A common root cause of a failed portfolio system is that the fuzzy-front-end is an unmanaged process in most companies. It just happens in an ad-hoc way, with multiple stakeholders trying to influence it in their direction (i.e. the classic engineering versus marketing conflict). With no single point of leadership.
At the end of the day, new product development teams see the collective inefficiencies of this poorly managed process when they have too many projects, not enough time, and half the resources they need to be effective. The result is late products or the wrong products.
No one is accountable since no one owns the process.
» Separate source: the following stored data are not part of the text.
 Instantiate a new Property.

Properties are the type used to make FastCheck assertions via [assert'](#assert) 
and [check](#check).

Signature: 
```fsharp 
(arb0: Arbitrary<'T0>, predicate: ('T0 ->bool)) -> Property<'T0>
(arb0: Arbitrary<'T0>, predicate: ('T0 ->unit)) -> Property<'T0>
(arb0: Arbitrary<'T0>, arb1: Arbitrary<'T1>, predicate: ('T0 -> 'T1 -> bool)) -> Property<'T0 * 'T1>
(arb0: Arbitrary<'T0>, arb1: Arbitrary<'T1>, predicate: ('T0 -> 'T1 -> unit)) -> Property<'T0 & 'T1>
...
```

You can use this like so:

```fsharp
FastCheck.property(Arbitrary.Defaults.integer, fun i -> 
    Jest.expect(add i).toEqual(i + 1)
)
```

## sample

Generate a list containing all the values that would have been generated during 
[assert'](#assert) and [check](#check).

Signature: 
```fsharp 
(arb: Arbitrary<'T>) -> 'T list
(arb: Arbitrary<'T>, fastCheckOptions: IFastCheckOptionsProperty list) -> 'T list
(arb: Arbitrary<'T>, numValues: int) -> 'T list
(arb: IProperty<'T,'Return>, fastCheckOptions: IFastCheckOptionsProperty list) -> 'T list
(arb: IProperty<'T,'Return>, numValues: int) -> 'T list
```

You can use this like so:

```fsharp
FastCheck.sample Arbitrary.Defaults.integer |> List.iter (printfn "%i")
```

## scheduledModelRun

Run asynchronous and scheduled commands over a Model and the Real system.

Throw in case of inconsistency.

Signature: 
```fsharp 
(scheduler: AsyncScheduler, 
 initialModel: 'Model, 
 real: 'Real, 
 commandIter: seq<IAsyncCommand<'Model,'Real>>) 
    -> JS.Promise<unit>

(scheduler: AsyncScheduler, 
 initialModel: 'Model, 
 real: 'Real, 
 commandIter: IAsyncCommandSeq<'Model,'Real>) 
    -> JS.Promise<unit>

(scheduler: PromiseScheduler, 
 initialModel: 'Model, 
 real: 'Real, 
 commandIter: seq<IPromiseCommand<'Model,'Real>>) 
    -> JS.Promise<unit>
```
Profitability suffers and executive management looks to "market forces" or "strong competitive factors" to blame, but in many cases the problem start closer to home!
We’ve developed a diagnostic assessment tool to evaluate current "portfolio systems." By this I mean the process management teams use to determine which new products make it into the product development pipeline and which get killed.
The illustration above lists a few top level questions we ask clients in order to gain an understanding of the system they use to manage their new product portfolio. This list is evolving over time with ongoing use and refinement. Suggestions welcome.
Regarding root cause analysis...
This is a drill-down of the REAL root causes for failure in the Portfolio process. This level of dill-down can also apply to RTTM strategyas well as understanding customer requirements. And, I think, to timely new product releases.
If you roll these root causes up to the next level you get broader statements of cause. But, the real root causes are the issues that need to be grappled with and prevented in order to make the whole process work. Planes go down because of a detailed (root cause) problem such as a loose/faulty screw. For example, portfolios don't work because of a mis-allocation of a single resource, etc.